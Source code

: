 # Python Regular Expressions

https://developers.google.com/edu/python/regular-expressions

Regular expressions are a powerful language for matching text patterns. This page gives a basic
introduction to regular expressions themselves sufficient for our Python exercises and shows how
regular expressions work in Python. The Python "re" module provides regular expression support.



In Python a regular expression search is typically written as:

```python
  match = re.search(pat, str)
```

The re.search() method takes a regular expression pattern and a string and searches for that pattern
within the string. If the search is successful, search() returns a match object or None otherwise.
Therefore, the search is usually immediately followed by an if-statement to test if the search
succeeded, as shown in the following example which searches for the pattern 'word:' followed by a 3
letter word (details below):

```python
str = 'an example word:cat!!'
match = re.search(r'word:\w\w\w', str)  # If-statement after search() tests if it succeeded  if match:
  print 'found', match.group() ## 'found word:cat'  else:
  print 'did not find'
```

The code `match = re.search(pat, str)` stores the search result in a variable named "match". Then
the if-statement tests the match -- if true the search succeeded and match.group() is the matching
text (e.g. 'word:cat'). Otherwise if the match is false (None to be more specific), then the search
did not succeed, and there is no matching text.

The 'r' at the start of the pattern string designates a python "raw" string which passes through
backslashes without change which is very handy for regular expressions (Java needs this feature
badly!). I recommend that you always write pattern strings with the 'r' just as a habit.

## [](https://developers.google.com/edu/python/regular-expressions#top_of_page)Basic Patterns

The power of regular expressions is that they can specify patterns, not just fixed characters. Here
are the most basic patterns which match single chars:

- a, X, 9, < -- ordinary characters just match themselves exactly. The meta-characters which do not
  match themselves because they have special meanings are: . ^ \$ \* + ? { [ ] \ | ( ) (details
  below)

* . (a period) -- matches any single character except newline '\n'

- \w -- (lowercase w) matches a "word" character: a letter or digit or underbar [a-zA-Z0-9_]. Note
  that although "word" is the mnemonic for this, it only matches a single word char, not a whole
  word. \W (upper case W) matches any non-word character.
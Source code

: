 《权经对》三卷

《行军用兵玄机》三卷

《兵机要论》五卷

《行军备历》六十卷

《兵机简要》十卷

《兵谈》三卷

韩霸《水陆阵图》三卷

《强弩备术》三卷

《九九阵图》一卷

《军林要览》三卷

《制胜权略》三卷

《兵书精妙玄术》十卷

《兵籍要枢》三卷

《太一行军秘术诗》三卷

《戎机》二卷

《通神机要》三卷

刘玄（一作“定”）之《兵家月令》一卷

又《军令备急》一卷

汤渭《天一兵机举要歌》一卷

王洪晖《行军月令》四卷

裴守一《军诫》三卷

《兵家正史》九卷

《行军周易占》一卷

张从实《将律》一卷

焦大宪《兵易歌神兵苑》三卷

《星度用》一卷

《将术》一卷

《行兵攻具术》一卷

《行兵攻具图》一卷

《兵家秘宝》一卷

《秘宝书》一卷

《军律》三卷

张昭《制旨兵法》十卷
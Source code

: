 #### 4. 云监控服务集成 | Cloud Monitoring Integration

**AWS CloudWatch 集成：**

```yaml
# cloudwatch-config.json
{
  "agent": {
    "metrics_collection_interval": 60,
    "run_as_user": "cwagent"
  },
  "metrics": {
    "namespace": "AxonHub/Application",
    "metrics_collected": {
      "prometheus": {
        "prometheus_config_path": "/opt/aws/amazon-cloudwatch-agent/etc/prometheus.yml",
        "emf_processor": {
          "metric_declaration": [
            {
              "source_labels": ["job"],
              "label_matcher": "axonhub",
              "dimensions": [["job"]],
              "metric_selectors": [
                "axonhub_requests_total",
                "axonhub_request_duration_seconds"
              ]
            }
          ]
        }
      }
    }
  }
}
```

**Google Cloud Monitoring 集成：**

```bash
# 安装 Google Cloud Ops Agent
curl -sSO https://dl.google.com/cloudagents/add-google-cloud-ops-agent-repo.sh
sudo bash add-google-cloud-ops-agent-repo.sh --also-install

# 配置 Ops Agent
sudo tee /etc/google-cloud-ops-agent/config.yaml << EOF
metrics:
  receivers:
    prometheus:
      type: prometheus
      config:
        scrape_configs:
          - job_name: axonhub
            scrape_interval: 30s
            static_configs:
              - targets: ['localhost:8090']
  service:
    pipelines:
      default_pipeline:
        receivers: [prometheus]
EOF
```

──────────────────────────────

What to do: Your reply should be one number: how many lines in the listing hold the word "repo".

Solution: 2